Every line of the records counts; transcribe each one exactly.

(Items from a dataset)
# # # # #

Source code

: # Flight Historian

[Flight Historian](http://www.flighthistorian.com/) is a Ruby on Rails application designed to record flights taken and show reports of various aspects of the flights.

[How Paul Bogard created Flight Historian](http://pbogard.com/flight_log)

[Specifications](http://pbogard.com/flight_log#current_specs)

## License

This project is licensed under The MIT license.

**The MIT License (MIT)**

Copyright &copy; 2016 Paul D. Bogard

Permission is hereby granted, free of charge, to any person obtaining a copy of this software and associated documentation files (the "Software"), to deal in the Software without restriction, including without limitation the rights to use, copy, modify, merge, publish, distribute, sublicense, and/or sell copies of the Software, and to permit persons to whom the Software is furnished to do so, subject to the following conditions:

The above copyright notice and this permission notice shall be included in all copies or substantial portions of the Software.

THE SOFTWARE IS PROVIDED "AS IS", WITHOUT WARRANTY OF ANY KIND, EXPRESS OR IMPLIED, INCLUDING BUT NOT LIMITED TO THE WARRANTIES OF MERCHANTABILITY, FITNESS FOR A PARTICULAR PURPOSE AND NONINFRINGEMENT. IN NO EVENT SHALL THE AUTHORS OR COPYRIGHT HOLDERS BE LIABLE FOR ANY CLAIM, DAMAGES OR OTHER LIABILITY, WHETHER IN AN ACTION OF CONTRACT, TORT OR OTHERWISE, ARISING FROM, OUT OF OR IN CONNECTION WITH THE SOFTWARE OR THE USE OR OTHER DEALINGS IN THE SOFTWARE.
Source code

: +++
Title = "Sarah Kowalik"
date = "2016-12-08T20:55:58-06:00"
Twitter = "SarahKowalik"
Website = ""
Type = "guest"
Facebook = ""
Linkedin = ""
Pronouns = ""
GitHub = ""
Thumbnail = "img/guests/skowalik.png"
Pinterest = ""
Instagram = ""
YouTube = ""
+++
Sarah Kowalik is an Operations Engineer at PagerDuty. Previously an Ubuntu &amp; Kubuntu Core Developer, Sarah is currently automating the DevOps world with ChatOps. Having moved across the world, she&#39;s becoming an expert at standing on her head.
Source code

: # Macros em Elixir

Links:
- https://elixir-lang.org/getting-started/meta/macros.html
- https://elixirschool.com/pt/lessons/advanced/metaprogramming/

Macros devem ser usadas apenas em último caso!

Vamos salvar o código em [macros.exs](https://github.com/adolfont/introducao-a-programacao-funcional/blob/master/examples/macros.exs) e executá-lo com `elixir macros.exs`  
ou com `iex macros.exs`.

# # # # #

## ANSWER SECTION
Source code

: # Flight Historian

[Flight Historian](http://www.flighthistorian.com/) is a Ruby on Rails application designed to record flights taken and show reports of various aspects of the flights.

[How Paul Bogard created Flight Historian](http://pbogard.com/flight_log)

[Specifications](http://pbogard.com/flight_log#current_specs)

## License

This project is licensed under The MIT license.

**The MIT License (MIT)**

Copyright &copy; 2016 Paul D. Bogard

Permission is hereby granted, free of charge, to any person obtaining a copy of this software and associated documentation files (the "Software"), to deal in the Software without restriction, including without limitation the rights to use, copy, modify, merge, publish, distribute, sublicense, and/or sell copies of the Software, and to permit persons to whom the Software is furnished to do so, subject to the following conditions:

The above copyright notice and this permission notice shall be included in all copies or substantial portions of the Software.

THE SOFTWARE IS PROVIDED "AS IS", WITHOUT WARRANTY OF ANY KIND, EXPRESS OR IMPLIED, INCLUDING BUT NOT LIMITED TO THE WARRANTIES OF MERCHANTABILITY, FITNESS FOR A PARTICULAR PURPOSE AND NONINFRINGEMENT. IN NO EVENT SHALL THE AUTHORS OR COPYRIGHT HOLDERS BE LIABLE FOR ANY CLAIM, DAMAGES OR OTHER LIABILITY, WHETHER IN AN ACTION OF CONTRACT, TORT OR OTHERWISE, ARISING FROM, OUT OF OR IN CONNECTION WITH THE SOFTWARE OR THE USE OR OTHER DEALINGS IN THE SOFTWARE.
Source code

: +++
Title = "Sarah Kowalik"
date = "2016-12-08T20:55:58-06:00"
Twitter = "SarahKowalik"
Website = ""
Type = "guest"
Facebook = ""
Linkedin = ""
Pronouns = ""
GitHub = ""
Thumbnail = "img/guests/skowalik.png"
Pinterest = ""
Instagram = ""
YouTube = ""
+++
Sarah Kowalik is an Operations Engineer at PagerDuty. Previously an Ubuntu &amp; Kubuntu Core Developer, Sarah is currently automating the DevOps world with ChatOps. Having moved across the world, she&#39;s becoming an expert at standing on her head.
Source code

: # Macros em Elixir

Links:
- https://elixir-lang.org/getting-started/meta/macros.html
- https://elixirschool.com/pt/lessons/advanced/metaprogramming/

Macros devem ser usadas apenas em último caso!

Vamos salvar o código em [macros.exs](https://github.com/adolfont/introducao-a-programacao-funcional/blob/master/examples/macros.exs) e executá-lo com `elixir macros.exs`  
ou com `iex macros.exs`.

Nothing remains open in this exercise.